THE ARAB TECHNOCRACY
Munthe, in conversation with Roland Daher, who leads business development and strategic alliances at Wamda, explored 'The Arab technocracy', and why Daher believes in the social impact of entrepreneurship and strives to foster it in the Arab world.
They discussed in length about who is doing what to whom in Arab technocracy and for how much, as well as whose lives were being changed and who owns the end product. Munthe questioned Daher on tech's capabilities as a great leveler, or if it tabled as business – political and economic – as usual.
With words such as "incubator", "enabler" and "accelerator" describing Daher, he traced "the so called" Arab technocracy: from the cornerstone of a deal that turned Maktoob Inc. into Yahoo!'s official arm in the MENA region, to Talabat's acquisition by Rocket Internet AG, and finally placed Wamda as the third milestone in accelerating entrepreneurship ecosystems across MENA.
Rather than mimicking the western world for new ideas, he cited the overnight success of Alibaba. He spoke of the structural characteristic quality, in terms of tech-entrepreneurship, that he found would be particularly aiding the technological growth of the Arab world, especially of the Gulf. He called for a beginning in collating and collaborating – in terms of language and boundaries – rather than acting as "22 individual countries of the region competing to differentiate from each other".
"Loosening up" in terms of hiring hindrances, "detaching" from permanent tension between power and control, and scaling out the apt market would add to the success, he said.
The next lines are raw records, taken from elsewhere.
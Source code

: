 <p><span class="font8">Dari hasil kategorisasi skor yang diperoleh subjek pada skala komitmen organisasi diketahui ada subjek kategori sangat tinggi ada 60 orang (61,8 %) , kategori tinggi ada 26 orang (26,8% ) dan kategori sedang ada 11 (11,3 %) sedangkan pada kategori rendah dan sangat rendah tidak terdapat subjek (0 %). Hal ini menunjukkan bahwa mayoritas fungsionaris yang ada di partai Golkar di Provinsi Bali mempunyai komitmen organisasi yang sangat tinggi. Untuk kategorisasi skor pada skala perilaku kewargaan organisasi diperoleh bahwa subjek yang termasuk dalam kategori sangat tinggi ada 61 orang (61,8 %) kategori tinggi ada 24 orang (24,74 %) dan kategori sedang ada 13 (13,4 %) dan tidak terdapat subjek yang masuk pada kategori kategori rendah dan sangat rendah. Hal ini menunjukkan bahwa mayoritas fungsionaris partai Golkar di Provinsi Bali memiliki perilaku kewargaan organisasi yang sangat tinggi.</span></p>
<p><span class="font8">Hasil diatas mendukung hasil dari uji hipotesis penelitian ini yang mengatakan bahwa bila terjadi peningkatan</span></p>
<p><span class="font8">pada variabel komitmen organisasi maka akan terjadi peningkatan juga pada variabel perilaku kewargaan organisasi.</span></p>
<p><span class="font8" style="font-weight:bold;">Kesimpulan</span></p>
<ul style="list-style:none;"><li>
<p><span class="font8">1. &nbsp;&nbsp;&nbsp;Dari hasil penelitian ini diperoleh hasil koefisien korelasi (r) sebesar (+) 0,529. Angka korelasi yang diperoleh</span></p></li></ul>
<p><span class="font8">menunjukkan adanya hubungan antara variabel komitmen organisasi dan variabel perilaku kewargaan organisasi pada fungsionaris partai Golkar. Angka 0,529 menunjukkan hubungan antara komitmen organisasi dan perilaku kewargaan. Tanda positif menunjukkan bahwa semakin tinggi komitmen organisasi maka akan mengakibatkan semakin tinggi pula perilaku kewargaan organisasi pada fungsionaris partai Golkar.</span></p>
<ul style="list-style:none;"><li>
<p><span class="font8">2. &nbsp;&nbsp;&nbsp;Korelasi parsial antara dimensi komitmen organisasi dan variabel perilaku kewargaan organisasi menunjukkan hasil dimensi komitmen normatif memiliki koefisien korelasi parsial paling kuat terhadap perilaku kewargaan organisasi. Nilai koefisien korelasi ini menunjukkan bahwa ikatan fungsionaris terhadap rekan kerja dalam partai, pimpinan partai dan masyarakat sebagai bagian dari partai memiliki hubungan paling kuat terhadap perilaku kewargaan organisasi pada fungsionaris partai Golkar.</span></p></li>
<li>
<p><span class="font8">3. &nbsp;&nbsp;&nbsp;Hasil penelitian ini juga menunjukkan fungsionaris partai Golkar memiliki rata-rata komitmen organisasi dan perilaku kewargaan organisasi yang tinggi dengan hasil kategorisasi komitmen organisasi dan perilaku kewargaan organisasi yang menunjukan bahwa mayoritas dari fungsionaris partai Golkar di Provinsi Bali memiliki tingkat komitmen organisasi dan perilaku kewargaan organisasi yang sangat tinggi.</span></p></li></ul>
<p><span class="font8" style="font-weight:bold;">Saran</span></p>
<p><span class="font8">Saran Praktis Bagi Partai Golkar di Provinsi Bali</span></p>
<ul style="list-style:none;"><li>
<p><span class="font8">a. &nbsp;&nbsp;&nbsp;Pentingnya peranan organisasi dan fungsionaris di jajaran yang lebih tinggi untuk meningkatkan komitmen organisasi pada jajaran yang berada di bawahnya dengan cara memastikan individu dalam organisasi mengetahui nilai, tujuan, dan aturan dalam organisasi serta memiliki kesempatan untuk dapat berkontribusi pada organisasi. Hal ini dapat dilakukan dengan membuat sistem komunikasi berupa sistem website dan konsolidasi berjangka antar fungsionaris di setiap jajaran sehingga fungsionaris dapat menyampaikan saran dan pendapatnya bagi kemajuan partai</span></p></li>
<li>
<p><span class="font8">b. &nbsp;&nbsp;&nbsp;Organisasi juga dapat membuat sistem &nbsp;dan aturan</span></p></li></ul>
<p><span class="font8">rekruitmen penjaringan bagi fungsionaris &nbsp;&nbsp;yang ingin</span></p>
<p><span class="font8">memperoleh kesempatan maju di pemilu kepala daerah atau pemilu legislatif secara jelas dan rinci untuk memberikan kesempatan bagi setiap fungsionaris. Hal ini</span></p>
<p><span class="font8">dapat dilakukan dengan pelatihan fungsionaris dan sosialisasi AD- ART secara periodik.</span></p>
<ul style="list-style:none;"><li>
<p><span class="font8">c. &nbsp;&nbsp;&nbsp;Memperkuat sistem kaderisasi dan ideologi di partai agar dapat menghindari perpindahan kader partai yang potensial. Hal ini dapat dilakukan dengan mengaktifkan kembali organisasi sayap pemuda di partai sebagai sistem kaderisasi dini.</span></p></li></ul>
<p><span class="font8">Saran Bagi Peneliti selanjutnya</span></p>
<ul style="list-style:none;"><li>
Daher also saw the beginning of "internet penetration going at par" as well as spoke appreciatively of remarkable amounts of funding by the governments in the region.
FOREVER PAPER: PUBLISHING GULF LITERATURE TODAY
Writers Mai Al-Nakib and Lana Shamma, in conversation with Kuwaiti writer and journalist Taleb Alrefai, pointed out the entangled conditions that the "globalized, interconnected, and hyper-aware" presence of being online describes the Gulf's reaction to the dissemination of literary publications to online platforms.
While Doha-based Shamma, left the question of publishing Gulf literature works today being "Forever Paper" to be a "maybe" phenomena, Mai AlNakib, expressed her "non-optimistic" views towards online presence which lead to disappearance of "private time, quality, memory, creative contemplation and readers" themselves from the lives of people.
Shamma also pointed out that as opposed to the very important, vibrant earlier form of expression – 'Hakawati' for Arabics, which used acrobats, storytellers, musicians, "the Arabic e-book dilemma" puts many Arabic readers into the dilemma of "payment, language and privacy rights" issues.
I THINK I SPAM
Cecile B. Evans, whose work involves "artificial intelligence, automation, and the idea that in the future, maybe humans will be augments to machines," in conversation with Basar spoke of her creation – self robotic, human intelligence, spam-bot – AGNES, the use of holograms and digital mechanics, as well as showed flicks of her current work – the sequel to her recent film 'Hyperlinks or It Didn't Happen'.